I was reflecting upon my old website this morning (which is currently archived, although I may import its content again in the future) and I realized something. So much of the best stuff I’ve researched over the years is not within it. It’s still stuck in my head.
Why?
Primarily I wasn’t in the mindset of sharing knowledge as I was acquiring it but rather I just shared when I had larger insights. Put another way, when blogging, there’s always seems to be this focus on long form writing rather than short form writing (which is more popular on social networks).
Secondly, and more importantly though, a lot of the larger insights I was having at the time, I couldn’t fully make sense of and thus figure out where they “fit into things” in terms of how to categorize them.
This second point, I think, is extremely important because it touches upon something that I’m realizing more and more, as I journey from a Self-Authoring Mind to a Self-Transforming Mind. And it relates to something Steve Jobs said.
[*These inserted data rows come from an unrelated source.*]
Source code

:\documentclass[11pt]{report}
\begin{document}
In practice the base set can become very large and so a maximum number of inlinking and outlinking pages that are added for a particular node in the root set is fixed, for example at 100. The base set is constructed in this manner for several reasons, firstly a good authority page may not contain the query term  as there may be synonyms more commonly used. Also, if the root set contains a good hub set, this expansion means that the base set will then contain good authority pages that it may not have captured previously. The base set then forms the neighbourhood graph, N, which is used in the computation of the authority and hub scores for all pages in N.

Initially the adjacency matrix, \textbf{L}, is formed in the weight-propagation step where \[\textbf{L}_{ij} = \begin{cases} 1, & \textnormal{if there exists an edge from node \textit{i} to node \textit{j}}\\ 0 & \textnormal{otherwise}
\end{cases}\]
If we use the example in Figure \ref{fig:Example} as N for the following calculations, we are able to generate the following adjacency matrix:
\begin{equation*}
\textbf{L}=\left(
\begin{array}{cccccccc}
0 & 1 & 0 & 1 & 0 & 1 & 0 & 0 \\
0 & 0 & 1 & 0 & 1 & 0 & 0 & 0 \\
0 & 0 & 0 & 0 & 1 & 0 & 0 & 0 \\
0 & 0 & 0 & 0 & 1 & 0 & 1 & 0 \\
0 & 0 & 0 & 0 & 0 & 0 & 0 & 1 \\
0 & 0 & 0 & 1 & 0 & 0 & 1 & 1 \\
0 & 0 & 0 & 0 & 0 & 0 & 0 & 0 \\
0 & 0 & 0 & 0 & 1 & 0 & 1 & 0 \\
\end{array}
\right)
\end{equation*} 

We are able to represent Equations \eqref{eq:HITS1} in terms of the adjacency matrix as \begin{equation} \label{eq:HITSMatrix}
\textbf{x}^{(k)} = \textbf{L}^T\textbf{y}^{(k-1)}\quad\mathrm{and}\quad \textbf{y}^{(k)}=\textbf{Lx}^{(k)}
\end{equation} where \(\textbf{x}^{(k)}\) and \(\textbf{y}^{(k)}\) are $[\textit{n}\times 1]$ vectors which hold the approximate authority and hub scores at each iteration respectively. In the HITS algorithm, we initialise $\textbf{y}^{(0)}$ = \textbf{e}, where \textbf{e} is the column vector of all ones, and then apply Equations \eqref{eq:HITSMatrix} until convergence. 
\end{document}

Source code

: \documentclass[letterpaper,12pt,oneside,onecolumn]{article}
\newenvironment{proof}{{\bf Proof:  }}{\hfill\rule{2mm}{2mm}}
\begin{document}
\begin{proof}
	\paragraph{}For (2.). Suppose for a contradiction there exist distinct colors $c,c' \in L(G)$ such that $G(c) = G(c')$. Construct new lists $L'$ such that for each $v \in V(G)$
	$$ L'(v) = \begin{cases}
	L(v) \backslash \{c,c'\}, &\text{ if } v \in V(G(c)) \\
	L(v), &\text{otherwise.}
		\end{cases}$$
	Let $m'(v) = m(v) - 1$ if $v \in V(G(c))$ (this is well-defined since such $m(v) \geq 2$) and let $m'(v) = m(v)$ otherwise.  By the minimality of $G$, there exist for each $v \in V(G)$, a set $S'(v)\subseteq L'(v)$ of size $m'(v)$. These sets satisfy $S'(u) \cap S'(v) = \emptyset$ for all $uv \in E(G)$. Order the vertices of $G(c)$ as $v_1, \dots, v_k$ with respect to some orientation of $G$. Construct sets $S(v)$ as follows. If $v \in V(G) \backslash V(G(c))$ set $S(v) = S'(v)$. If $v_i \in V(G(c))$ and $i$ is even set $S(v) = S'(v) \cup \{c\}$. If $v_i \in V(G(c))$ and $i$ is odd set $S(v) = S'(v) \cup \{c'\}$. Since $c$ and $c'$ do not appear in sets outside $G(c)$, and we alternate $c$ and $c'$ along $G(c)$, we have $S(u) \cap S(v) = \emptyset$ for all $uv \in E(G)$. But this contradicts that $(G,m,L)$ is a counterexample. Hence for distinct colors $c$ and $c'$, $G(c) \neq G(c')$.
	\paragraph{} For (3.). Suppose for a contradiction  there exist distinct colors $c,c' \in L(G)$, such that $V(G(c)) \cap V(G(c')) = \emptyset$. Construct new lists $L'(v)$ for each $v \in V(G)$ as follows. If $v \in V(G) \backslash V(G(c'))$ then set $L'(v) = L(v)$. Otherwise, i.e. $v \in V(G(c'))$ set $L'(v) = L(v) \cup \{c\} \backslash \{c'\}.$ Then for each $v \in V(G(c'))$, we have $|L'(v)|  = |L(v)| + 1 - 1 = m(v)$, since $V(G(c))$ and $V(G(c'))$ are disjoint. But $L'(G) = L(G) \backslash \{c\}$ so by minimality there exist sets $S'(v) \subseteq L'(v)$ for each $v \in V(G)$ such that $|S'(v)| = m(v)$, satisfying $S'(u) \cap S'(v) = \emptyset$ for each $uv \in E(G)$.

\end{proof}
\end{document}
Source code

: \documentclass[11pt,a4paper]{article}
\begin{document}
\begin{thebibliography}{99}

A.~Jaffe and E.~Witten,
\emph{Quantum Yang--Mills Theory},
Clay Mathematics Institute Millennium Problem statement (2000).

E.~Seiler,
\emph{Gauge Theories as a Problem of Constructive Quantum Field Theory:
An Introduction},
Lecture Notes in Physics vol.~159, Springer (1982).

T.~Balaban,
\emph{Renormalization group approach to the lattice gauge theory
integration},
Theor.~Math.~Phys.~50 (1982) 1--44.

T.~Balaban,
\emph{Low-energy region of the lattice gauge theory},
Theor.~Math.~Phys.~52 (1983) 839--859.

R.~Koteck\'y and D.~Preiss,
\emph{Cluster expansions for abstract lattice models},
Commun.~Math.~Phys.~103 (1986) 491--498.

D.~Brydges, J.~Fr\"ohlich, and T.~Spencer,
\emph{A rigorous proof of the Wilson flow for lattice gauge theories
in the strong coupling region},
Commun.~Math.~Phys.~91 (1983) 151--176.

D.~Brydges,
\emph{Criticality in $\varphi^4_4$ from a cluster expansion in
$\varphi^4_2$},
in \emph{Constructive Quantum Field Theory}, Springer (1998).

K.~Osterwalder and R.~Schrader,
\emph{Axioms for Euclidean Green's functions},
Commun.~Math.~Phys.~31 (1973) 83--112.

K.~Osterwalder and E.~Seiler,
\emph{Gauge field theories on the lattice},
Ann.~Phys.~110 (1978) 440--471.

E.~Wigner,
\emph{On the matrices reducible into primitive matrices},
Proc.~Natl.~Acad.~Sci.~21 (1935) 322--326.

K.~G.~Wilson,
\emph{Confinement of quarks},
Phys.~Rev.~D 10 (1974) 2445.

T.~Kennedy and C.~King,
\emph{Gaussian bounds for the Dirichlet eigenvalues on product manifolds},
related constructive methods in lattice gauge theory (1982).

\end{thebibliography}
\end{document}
You can’t connect the dots looking forward; you can only connect them looking backwards. So you have to trust that the dots will somehow connect in your future.
Steve Jobs
So you often won’t make sense of things and understand them in the moment of first experiencing them but instead you‘ll make sense of them and understand them in reflecting back upon them over time.
Yet this realization pretty much goes again most personal knowledge management approaches (at least what I’ve read) and even website practices. You create categories and tags upon your website and when you add new posts, you categorize and tag them. This, however, assumes you know where the content fits into the larger context of your website.
But what if you don’t know how something fits into the bigger picture because you don’t fully understand it yet, since you haven’t made sense of it yet?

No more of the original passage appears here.